O Pentágono não só sabia da potencial ameaça à herança cultural do Iraque, como o próprio exército americano foi solicitado no terreno para proteger o Museu Nacional na altura em que o saque se desenrolava. O arqueólogo iraquiano Raid Abdul Ridhar Mohammed contou a um repórter do New York Times, que se dirigiu directamente a uma esquadra de marines que se encontrava acompanhada por um tanque numa praça a poucas centenas de metros do Museu, pedindo-lhe que evitassem o saque.
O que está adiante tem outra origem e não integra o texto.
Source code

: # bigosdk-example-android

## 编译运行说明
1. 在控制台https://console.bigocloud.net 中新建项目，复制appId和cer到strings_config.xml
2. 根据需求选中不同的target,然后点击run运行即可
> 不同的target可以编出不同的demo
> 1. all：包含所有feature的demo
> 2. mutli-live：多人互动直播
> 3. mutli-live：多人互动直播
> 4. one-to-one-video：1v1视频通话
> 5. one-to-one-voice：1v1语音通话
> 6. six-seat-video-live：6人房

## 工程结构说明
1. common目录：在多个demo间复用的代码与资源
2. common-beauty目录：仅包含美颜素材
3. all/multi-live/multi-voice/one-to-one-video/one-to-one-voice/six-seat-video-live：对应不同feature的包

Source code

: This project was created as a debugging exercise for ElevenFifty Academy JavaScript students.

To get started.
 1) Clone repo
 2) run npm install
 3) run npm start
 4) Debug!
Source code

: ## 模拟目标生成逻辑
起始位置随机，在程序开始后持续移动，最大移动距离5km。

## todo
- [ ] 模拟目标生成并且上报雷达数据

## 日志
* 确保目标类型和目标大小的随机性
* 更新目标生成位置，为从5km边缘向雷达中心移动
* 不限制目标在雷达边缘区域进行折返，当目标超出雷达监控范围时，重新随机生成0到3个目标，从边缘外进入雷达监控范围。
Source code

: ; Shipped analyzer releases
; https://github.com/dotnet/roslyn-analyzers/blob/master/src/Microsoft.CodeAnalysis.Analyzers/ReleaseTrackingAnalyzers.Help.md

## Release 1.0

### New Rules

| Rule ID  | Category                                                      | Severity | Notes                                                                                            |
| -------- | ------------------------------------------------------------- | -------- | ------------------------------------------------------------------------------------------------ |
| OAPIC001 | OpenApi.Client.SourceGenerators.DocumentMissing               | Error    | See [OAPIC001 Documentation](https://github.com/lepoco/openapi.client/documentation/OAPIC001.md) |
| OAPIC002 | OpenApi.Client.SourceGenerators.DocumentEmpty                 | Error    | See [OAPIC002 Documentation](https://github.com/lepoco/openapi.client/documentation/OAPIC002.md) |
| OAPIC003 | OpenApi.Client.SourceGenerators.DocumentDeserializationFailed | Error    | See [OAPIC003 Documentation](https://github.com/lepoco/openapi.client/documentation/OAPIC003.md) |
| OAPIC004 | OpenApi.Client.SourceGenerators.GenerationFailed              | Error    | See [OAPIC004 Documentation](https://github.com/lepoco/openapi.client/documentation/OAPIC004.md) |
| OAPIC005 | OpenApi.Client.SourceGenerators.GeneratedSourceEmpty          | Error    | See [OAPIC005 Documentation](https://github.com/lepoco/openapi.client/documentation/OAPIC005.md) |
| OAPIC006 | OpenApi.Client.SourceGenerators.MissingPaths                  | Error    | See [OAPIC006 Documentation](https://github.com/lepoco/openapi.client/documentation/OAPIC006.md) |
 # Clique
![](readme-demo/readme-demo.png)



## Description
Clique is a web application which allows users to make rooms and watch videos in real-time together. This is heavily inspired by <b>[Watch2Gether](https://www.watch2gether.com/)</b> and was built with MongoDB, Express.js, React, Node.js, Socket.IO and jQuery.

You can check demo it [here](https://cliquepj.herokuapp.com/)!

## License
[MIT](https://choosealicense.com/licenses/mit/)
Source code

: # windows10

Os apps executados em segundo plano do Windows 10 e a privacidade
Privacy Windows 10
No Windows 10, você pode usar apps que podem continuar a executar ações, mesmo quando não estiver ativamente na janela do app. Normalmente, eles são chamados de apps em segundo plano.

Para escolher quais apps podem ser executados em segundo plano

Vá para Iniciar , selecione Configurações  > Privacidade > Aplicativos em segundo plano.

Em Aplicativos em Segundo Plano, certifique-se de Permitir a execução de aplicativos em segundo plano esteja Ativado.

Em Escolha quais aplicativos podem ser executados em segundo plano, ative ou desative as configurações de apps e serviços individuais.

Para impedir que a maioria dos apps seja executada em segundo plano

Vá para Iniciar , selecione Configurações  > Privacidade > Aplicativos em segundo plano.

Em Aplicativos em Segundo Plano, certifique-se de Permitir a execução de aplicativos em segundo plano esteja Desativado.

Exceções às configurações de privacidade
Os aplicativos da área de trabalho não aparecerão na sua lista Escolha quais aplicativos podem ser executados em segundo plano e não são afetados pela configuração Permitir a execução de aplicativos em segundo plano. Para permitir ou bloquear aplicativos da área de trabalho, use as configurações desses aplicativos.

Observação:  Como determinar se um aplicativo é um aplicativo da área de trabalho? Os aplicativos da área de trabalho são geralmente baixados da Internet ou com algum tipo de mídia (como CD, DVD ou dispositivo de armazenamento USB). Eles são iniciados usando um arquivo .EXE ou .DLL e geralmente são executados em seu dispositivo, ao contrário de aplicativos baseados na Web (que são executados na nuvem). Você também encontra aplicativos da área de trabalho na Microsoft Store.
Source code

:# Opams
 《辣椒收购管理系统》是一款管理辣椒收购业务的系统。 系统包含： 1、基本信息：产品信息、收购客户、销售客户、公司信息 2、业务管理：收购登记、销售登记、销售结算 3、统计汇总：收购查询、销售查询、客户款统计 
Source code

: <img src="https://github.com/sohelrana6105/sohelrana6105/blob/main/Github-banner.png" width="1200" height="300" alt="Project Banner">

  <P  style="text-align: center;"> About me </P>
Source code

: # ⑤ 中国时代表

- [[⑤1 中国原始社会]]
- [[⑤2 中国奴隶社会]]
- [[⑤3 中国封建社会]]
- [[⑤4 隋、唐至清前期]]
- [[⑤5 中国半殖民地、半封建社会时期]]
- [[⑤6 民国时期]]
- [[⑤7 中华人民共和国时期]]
Os marines dirigiram-se ao Museu, afugentaram a primeira leva de salteadores e foram-se embora passados uns 30 minutos.
«Pedi-lhes que ali permanecessem com o tanque, sempre era uma presença disuasora», recorda Mohammed ao Times, «mas eles recusaram-se a fazê-lo». E continua: «Passada uma hora, os salteadores regressaram e ameaçaram matar-me ou entregar-me aos americanos acusando-me como espião de Saddam. Atemorizado, optei por regressar a casa». O arqueólogo, em jeito de conclusão, acrescenta: «A identidade de um país, o seu valor e civilização residem na respectiva história. Se a civilização de um país for saqueada, como acontece agora com a nossa, a sua história termina».